I. Plaintiff pleaded and sought to have submitted specifications of negligence based on defendants' failure to provide a warning in the form of a brakeman at the crossing or an automatic signal to warn of the approach of a train. The Court did not submit these specifications to the jury and plaintiff claims error.
We have recently reviewed such a problem and extensive repetition and citation of authority is not necessary.
In Hammarmeiser v. Illinois Central Railroad Company, Iowa, 117 N.W.2d 463, we said:
In the same case we quote with approval from Glanville v. Chicago, Rock Island & Pacific Railway Company, 190 Iowa 174, 181, 182, 180 N.W. 152, 155, as follows:
'The law seems to be fully settled that a railway company is required to station a flagman or install electric or other signaling devices only when, owing to its situation, surroundings, or use, the crossing is more than ordinarily dangerous; so dangerous and of a character such that other than statutory warnings are essential to the reasonable protection of travelers on the highway about to cross the railroad tracks.'
Other recent cases considering crossing signals are Rosin v. Northwestern States Portland Cement Company, 252 Iowa 564, 107 N.W.2d 559; and Wickman v. Illinois Central Railroad Company, 253 Iowa ----, 114 N.W.2d 627.

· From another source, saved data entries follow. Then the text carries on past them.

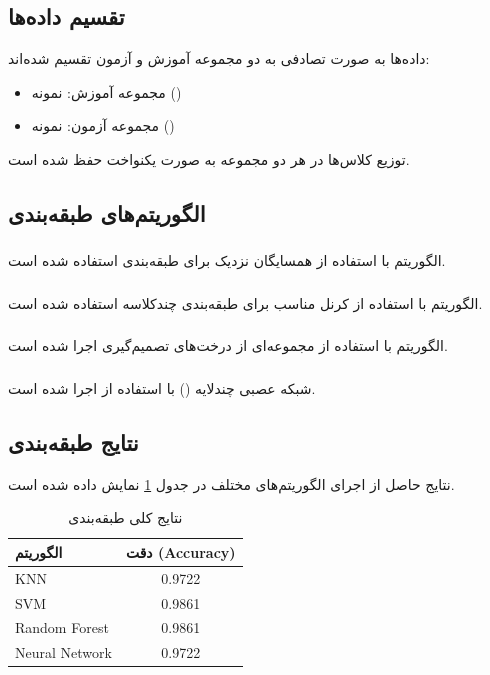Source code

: \documentclass[12pt]{article}
\begin{document}
\subsection{تقسیم داده‌ها}
داده‌ها به صورت تصادفی به دو مجموعه آموزش و آزمون تقسیم شده‌اند:
\begin{itemize}
	\item مجموعه آموزش:  نمونه ()
	\item مجموعه آزمون:  نمونه ()
\end{itemize}

توزیع کلاس‌ها در هر دو مجموعه به صورت یکنواخت حفظ شده است.

\subsection{الگوریتم‌های طبقه‌بندی}

\subsubsection{}
الگوریتم  با استفاده از همسایگان نزدیک برای طبقه‌بندی استفاده شده است.

\subsubsection{}
الگوریتم  با استفاده از کرنل مناسب برای طبقه‌بندی چندکلاسه استفاده شده است.

\subsubsection{}
الگوریتم  با استفاده از مجموعه‌ای از درخت‌های تصمیم‌گیری اجرا شده است.

\subsubsection{}
شبکه عصبی چندلایه () با استفاده از  اجرا شده است.

\subsection{نتایج طبقه‌بندی}
نتایج حاصل از اجرای الگوریتم‌های مختلف در جدول \ref{tab:classification_results} نمایش داده شده است.

\begin{table}[H]
	\centering
	\caption{نتایج کلی طبقه‌بندی}
	\label{tab:classification_results}
	\begin{latin}
	\begin{tabular}{lc}
		\toprule
		الگوریتم & دقت (Accuracy) \\
		\midrule
		KNN & 0.9722 \\
		SVM & 0.9861 \\
		Random Forest & 0.9861 \\
		Neural Network & 0.9722 \\
		\bottomrule
	\end{tabular}
	\end{latin}
\end{table}
\end{document}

Except for some distinguishing features hereinafter noted the Wickman case, supra, has much in common with the case now before us. In that case there were obstructions to vision and limited sight distance as here. In the cited case, however, the road was a farm to market road with heavy traffic. Here we have a local secondary road with limited traffic. In the cited case there was no evidence as to the actual speed of the truck; no evidence as to what actually happened, except that the truck driver was hit by a train at what plaintiff's witnesses described as a blind crossing on a heavily travelled road.
In the case at bar the view of an approaching train is limited but neither the testimony nor the exhibits support a claim that it is a blind crossing.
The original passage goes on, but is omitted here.